HandMCM: Correspondence Mamba for Hand Pose

• The paper introduces HandMCM, a novel state-space model that fuses multi-modal inputs for accurate 3D hand keypoint localization.
• It employs techniques like bidirectional gated state-space modeling and local token injection to enhance precision under occlusion.
• Empirical evaluations on NYU, DexYCB, and HO3D datasets demonstrate significant improvements over existing methods in keypoint error reduction.

HandMCM, in the context of 3D hand pose estimation, is a multi-modal point cloud–based correspondence state space model designed for robust and accurate 3D hand keypoint localization, particularly under occlusion and in challenging scene conditions. HandMCM innovatively adapts the Mamba state-space model (SSM) architecture, introduces dynamic correspondence modeling, and fuses multi-modal features (RGB, depth, point cloud) to address the intrinsic complexity of hand articulation and keypoint visibility inherent to human-computer interaction tasks (Cheng et al., 2 Feb 2026).
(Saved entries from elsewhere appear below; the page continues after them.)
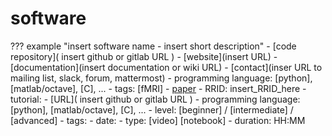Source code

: # software

??? example "insert software name - insert short description"
    - [code repository]( insert github or gitlab URL )
    - [website](insert URL)
    - [documentation](insert documentation or wiki URL)
    - [contact](inser URL to mailing list, slack, forum, mattermost)
    - programming language: [python], [matlab/octave], [C], ...
    - tags: [fMRI]
    - [paper](https://doi.org/insert_paper_DOI_here)
    - RRID: insert_RRID_here
    - tutorial:
        - [URL]( insert github or gitlab URL )
        - programming language: [python], [matlab/octave], [C], ...
        - level: [beginner] / [intermediate] / [advanced]
        - tags:
        - date:
        - type: [video] [notebook]
        - duration: HH:MM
1. Architectural Overview and Model Formulation

HandMCM processes three input modalities: a single-hand RGB image $R \in \mathbb{R}^{H \times W \times 3}$, a depth image $D \in \mathbb{R}^{H \times W}$, and a point cloud $P \in \mathbb{R}^{N \times 3}$ (sampled from the depth map). It constructs a fused feature representation using a multi-modal super point encoder:

• 3D downsampling: PointNet++-style set convolution reduces $P$ to $N' = N/2$ super points $P' \in \mathbb{R}^{N' \times 3}$, extracting geometric features $F_p \in \mathbb{R}^{N' \times C_p}$.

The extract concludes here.